There are concerns that the constitutional rights of travelers crossing U.S. borders are being violated.

To find out, Bay Area civil rights groups want the government to explain its policies for detaining people at the border.

San Francisco-based Asian Law Caucus and Electronic Frontier Foundation, say they've been contacted by 20 Northern California residents who are alarmed by they way customs agents are questioning and searching travelers at the U.S. borders.

Those travelers run the gamut from citizens and residents, to immigrants and visitors. So the ACL and EFF have filed a lawsuit to try to find out what are the government's policies, and do they violate the law?

Nabila Mango has been a U.S. resident since 1965. In December, she arrived at SFO on a flight from Frankfurt after a three-week visit to the Middle East.

She says she was detained by Customs Agents while they took her cell phone, went through her receipts and books and subjected her to aggressive interrogation asking very personal questions -- including contact information for her U.S. born daughter.

She went home deeply shaken.

"I became very anxious. I was worried about the safety of my daughter, my own safety. The safety of my family home, the safety of all my friends on my cell phone," said Nabila Mango.

Mango is one of 20 Northern Californians who have contacted the Asian Law Caucus or the Electronic Frontier Foundation with concerns about the government's border policies.
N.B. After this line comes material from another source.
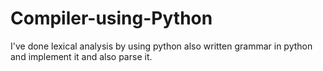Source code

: # Compiler-using-Python
I've done lexical analysis by using python also written grammar in python and implement it and also parse it.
For instance, how do they decide to make a copy of a laptop's hard drive?

"When individuals protested, including American citizens, they were told, this is the border and you have no rights," said Asian Law Caucus attorney Shirin Sinnar.

The ACL and EFF say they asked the Department of Homeland Security to release its policies and practices on border searches under the Freedom of Information Act --- with no response, the groups have filed suit.

U.S. citizen Amir Khan is a Silicon Valley I.T. consultant. He says he's been detained five times since 2003. Agents ordered him to give them access to his laptop, which he says contained confidential work information.

"At this point it seems that customs and border protection takes the position that it needs no suspicion whatsoever to conduct a search of someone's laptop or cell phone and anything else really that they're carrying as they enter the country," said Sinnar.

Border security activist Rick Oltman thinks the government should not have to reveal its border policies.

"Any time we reveal practices and polices we are making it easier for the enemy to develop ways to defeat them," said Rick Oltman from Americans for Population Stabilization.

The Department of Homeland Security could not be reached for comment.